No model needed for the demo. No network. No install required to run it from the repo.


Why this exists

Local agents are useful precisely because they act on your machine. That is also the risk: you are trusting they only did what they said they did.

A self-report is not evidence. Every system has two surfaces — what it says about itself and what it actually did — and they drift. Agents are no exception: "tests pass," "done," "cleaned up" is a claim, not a fact.

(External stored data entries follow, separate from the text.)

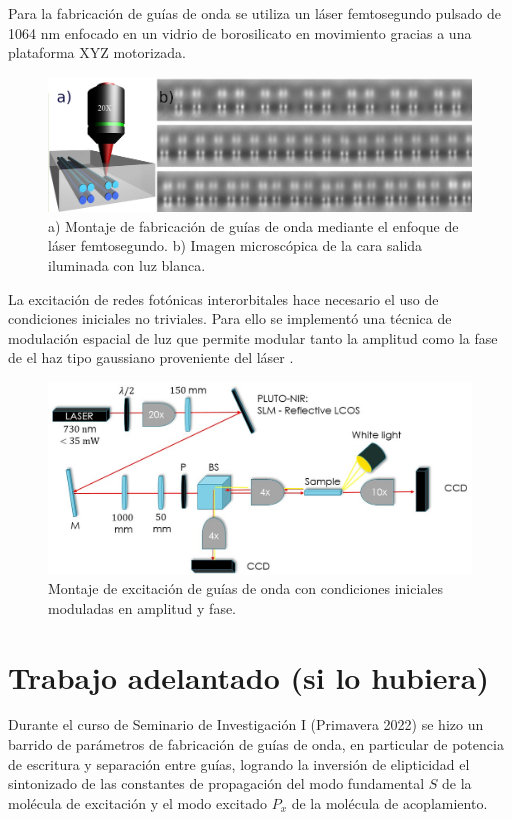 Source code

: \documentclass{article}
\begin{document}
Para la fabricación de guías de onda se utiliza un láser femtosegundo pulsado de 1064 nm enfocado en un vidrio de borosilicato en movimiento gracias a una plataforma XYZ motorizada.

\begin{figure}[H]
	\centering
	\includegraphics[width=0.9\linewidth]{./media/femtosetup.png}
	\caption{a) Montaje de fabricación de guías de onda mediante el enfoque de láser femtosegundo. b)      Imagen microscópica de la cara salida iluminada con luz blanca. \label{fig:SLM}}
\end{figure}


La excitación de redes fotónicas interorbitales hace necesario el uso de condiciones iniciales no triviales. Para ello se implementó una técnica de modulación espacial de luz que permite modular tanto la amplitud como la fase de el haz tipo gaussiano proveniente del láser \cite{slm}.

\begin{figure}[H]
	\centering
	\includegraphics[width=0.9\linewidth]{./media/SLMsetup.png}
	\caption{Montaje de excitación de guías de onda con condiciones iniciales moduladas en amplitud y fase.\label{fig:femtosetup}}
\end{figure}

\section{Trabajo adelantado (si lo hubiera)}

Durante el curso de Seminario de Investigación I (Primavera 2022) se hizo un barrido de parámetros de fabricación de guías de onda, en particular de potencia de escritura y separación entre guías, logrando la inversión de elipticidad el sintonizado de las constantes de propagación del modo fundamental $S$ de la molécula de excitación y el modo excitado $P_x$ de la molécula de acoplamiento.
\end{document}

Deponent replaces the trust with a record. Every action an agent proposes is gated before it runs, jailed while it runs, and recorded after it runs into a hash-chained ledger you can re-verify from scratch. At the end you can prove what happened — or prove the record was altered. There is no third option.


How it works

One object, Cell, is the whole architecture. Each action goes through .act():

agent proposes an action
        │
        ▼
   ┌─────────┐   deny-by-default. unknown tool / path escape /
   │  GATE   │   destructive cmd / network / privilege  ->  BLOCK
   └────┬────┘
        │ ALLOW
        ▼
   ┌─────────┐   macOS Seatbelt: no network, writes confined to
   │  JAIL   │   the sandbox, CPU + memory + wall-clock bounded
   └────┬────┘
        │ output
        ▼
   ┌─────────┐   append-only sha256 hash chain. every decision +
   │ LEDGER  │   a hash of its outcome, link-locked to the prior
   └────┬────┘
        │
        ▼
   ┌─────────┐   recompute the chain AND the content hash.
   │ RECEIPT │   verify() is real — there is no return-True stub
   └─────────┘
  • The Gate governs the shell + path surface — which programs may run, which paths may be touched, whether a command chains or substitutes its way out of policy. Deny-by-default and fail-closed: anything it cannot classify is blocked. It can also gate on real blast radius: wire a ReachOracle (opt-in) and a write is gated on its reverse-dependency closure — what the action can reach, not just what string it contains. The default policy is the substring + path gate; the reach closure is opt-in.
  • The Jail closes the gap the gate cannot see: the code inside an allowed command. On macOS the native primitive is sandbox-exec (Seatbelt) — no Docker assumed.
  • The Ledger is the testimony: an append-only, hash-chained record where mutating or reordering any past entry breaks the re-link.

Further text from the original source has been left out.